* [What is expected]: Starting at the line that contains "infinitely often some" in the listing below, write out every line word for word until you have written the line that contains "### 灰色ミューテータ用バリア".

* [Data for this exercise]:
◇ ◇ ◇ ◇ ◇ ◇ ◇

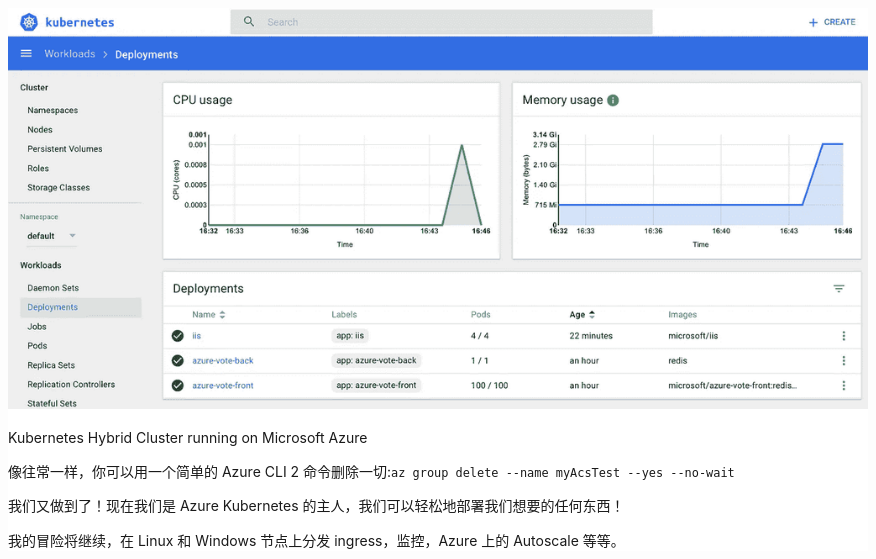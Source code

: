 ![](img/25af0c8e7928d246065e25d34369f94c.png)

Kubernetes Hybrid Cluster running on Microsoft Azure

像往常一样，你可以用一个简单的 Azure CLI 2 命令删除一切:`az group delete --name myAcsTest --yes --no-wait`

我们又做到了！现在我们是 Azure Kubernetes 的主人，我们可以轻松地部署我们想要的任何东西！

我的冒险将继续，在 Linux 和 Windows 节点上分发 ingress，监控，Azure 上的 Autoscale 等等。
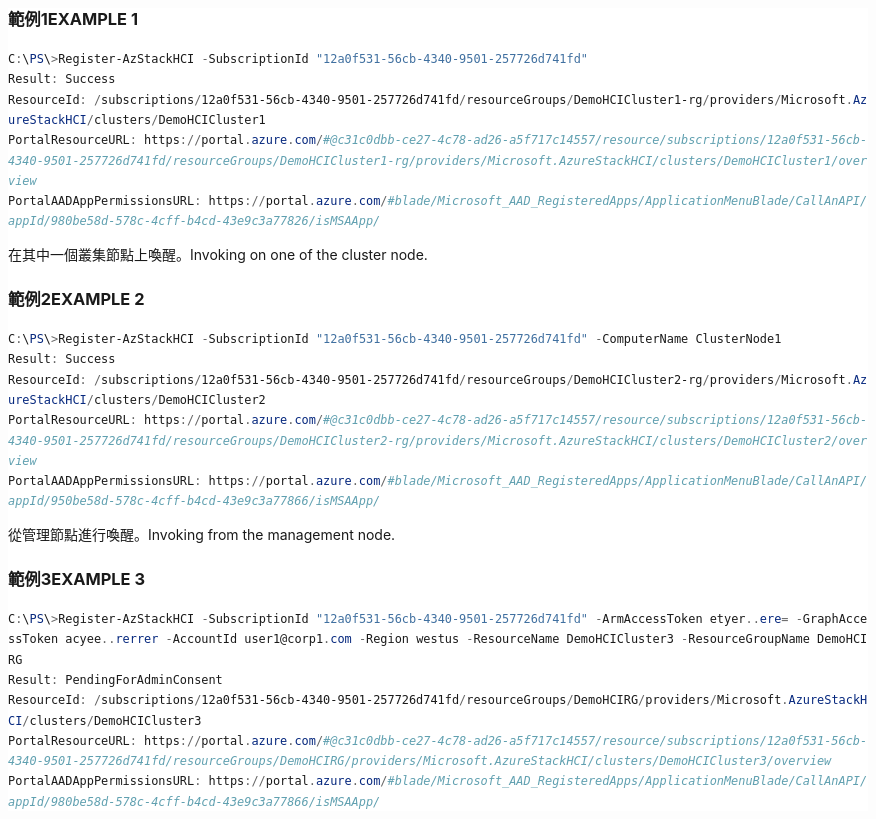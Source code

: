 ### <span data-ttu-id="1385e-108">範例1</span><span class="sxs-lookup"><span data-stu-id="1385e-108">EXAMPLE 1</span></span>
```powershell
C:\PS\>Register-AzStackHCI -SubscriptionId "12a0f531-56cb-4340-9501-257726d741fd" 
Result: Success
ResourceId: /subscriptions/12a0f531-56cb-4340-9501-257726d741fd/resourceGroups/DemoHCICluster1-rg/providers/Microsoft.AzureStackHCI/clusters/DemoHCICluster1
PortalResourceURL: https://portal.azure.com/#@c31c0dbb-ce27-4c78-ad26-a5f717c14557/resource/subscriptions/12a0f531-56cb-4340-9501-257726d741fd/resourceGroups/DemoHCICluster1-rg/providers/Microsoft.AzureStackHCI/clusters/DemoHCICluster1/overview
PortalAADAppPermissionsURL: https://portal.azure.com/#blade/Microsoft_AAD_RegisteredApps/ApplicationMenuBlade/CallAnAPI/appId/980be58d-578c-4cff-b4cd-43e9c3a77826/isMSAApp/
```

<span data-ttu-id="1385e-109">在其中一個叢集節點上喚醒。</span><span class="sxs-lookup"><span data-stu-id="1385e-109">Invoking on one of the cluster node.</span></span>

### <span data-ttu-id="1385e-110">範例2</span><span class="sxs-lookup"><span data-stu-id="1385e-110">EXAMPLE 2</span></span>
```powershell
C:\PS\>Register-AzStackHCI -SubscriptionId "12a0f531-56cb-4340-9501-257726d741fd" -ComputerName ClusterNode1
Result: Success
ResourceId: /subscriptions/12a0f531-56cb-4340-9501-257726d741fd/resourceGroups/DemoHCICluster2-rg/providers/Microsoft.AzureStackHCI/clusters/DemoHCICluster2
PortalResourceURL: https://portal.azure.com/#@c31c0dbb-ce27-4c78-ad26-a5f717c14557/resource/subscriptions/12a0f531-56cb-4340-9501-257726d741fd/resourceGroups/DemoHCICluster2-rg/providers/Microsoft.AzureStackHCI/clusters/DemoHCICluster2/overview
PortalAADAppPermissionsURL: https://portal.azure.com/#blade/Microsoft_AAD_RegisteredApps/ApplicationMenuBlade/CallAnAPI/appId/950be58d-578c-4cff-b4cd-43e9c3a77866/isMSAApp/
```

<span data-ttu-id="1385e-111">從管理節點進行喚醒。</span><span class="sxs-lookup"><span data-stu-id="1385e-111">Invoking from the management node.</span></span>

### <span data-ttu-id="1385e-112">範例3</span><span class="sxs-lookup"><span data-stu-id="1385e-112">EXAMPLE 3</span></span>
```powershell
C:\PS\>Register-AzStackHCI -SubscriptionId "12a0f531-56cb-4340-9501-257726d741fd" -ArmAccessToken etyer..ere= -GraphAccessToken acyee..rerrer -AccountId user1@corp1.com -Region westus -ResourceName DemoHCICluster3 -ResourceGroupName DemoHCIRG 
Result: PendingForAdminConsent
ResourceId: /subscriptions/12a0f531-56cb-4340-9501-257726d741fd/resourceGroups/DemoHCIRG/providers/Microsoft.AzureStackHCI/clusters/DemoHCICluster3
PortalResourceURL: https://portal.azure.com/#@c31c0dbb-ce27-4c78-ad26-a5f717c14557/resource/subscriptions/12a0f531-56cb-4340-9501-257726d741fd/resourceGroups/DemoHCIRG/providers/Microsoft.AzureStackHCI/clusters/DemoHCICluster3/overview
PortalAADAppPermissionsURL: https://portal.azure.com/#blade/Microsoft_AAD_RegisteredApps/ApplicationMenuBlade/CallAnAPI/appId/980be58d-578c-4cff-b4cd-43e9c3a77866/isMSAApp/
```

◇ ◇ ◇ ◇ ◇ ◇ ◇

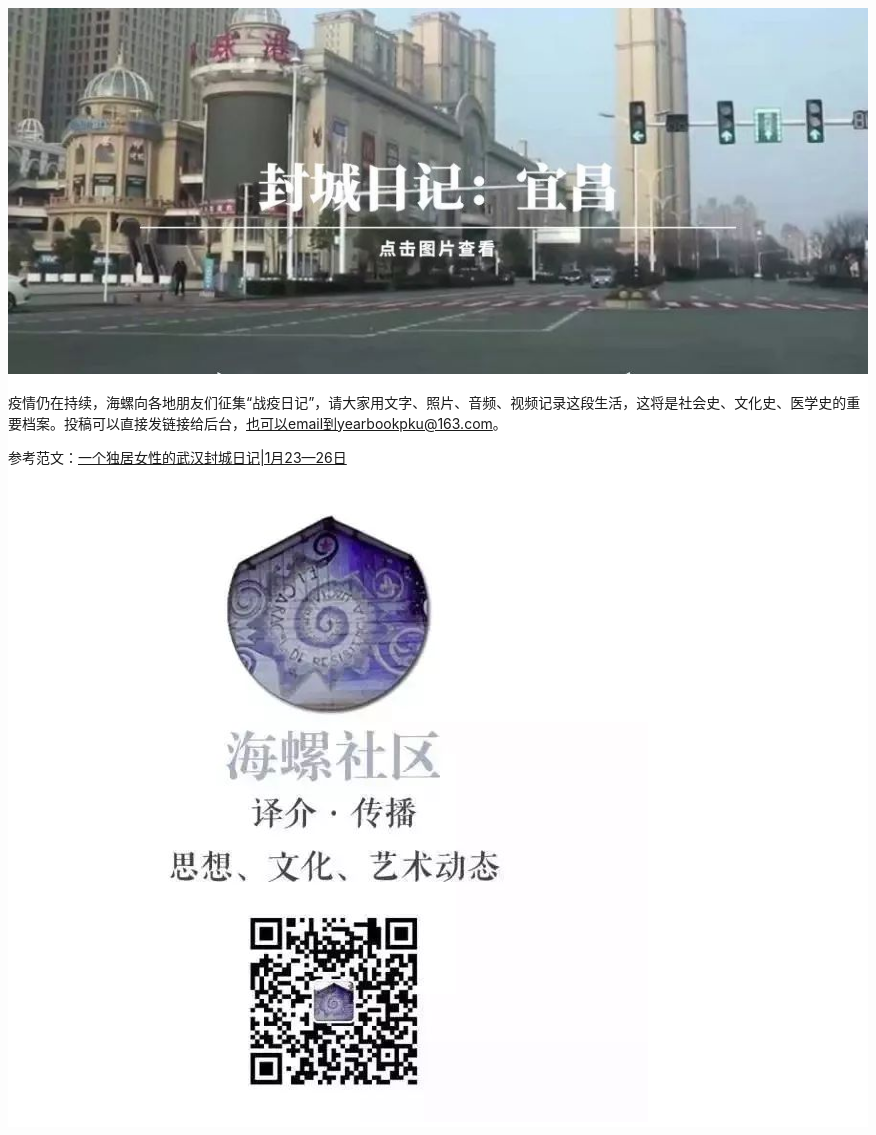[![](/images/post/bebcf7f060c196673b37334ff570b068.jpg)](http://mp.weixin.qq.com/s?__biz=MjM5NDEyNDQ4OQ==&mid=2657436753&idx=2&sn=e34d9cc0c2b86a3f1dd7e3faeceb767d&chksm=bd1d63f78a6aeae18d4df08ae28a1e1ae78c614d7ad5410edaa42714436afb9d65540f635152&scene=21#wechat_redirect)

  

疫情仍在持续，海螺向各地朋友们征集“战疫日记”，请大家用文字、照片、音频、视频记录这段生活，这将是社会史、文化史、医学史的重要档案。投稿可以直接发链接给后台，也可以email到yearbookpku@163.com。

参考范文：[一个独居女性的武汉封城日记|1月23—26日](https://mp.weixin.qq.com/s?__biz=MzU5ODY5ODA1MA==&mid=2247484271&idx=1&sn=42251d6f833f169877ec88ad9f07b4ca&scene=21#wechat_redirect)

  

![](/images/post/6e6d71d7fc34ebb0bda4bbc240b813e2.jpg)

◇ ◇ ◇ ◇ ◇ ◇ ◇

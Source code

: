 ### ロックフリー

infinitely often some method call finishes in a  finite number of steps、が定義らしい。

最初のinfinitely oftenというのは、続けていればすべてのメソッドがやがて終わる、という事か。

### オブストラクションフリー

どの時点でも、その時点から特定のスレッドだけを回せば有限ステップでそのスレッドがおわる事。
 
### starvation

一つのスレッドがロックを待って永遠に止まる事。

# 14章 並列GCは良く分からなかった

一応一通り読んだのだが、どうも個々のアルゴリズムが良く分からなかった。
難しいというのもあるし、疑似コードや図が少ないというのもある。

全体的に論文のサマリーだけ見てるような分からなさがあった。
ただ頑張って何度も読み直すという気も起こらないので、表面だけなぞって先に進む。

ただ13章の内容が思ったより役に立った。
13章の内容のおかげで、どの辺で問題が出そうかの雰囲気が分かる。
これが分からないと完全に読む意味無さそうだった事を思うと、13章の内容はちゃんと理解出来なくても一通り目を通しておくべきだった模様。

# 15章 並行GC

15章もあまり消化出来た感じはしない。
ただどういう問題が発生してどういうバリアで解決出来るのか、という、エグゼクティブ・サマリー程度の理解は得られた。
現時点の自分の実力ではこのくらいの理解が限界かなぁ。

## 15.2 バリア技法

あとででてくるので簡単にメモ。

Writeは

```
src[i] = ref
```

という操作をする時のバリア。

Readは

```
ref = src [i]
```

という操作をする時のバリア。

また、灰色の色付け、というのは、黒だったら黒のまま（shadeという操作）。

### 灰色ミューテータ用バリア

◇ ◇ ◇ ◇ ◇ ◇ ◇

* [Output of the task]:
infinitely often some method call finishes in a  finite number of steps、が定義らしい。

最初のinfinitely oftenというのは、続けていればすべてのメソッドがやがて終わる、という事か。

### オブストラクションフリー

どの時点でも、その時点から特定のスレッドだけを回せば有限ステップでそのスレッドがおわる事。
 
### starvation

一つのスレッドがロックを待って永遠に止まる事。

# 14章 並列GCは良く分からなかった

一応一通り読んだのだが、どうも個々のアルゴリズムが良く分からなかった。
難しいというのもあるし、疑似コードや図が少ないというのもある。

全体的に論文のサマリーだけ見てるような分からなさがあった。
ただ頑張って何度も読み直すという気も起こらないので、表面だけなぞって先に進む。

ただ13章の内容が思ったより役に立った。
13章の内容のおかげで、どの辺で問題が出そうかの雰囲気が分かる。
これが分からないと完全に読む意味無さそうだった事を思うと、13章の内容はちゃんと理解出来なくても一通り目を通しておくべきだった模様。

# 15章 並行GC

15章もあまり消化出来た感じはしない。
ただどういう問題が発生してどういうバリアで解決出来るのか、という、エグゼクティブ・サマリー程度の理解は得られた。
現時点の自分の実力ではこのくらいの理解が限界かなぁ。

## 15.2 バリア技法

あとででてくるので簡単にメモ。

Writeは

```
src[i] = ref
```

という操作をする時のバリア。

Readは

```
ref = src [i]
```

という操作をする時のバリア。

また、灰色の色付け、というのは、黒だったら黒のまま（shadeという操作）。

### 灰色ミューテータ用バリア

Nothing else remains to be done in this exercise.